### EXERCISE DIRECTIONS
Would you print out all of the data exactly and keep the pictures out of it?

[Saved entries]
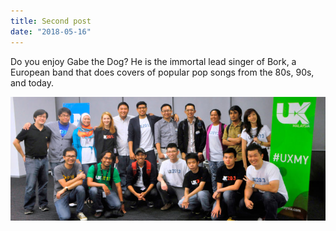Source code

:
```yaml
---
title: Second post
date: "2018-05-16"
---
```


Do you enjoy Gabe the Dog? He is the immortal lead singer of Bork, a European band that does covers of popular pop songs from the 80s, 90s, and today.

![Image-Cover-1-1-e1464684943325.jpg](./images/Image-Cover-1-1-e1464684943325.jpg)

### WRITTEN RESPONSE
Source code

:
```yaml
---
title: Second post
date: "2018-05-16"
---
```


Do you enjoy Gabe the Dog? He is the immortal lead singer of Bork, a European band that does covers of popular pop songs from the 80s, 90s, and today.

![Image-Cover-1-1-e1464684943325.jpg](./images/Image-Cover-1-1-e1464684943325.jpg)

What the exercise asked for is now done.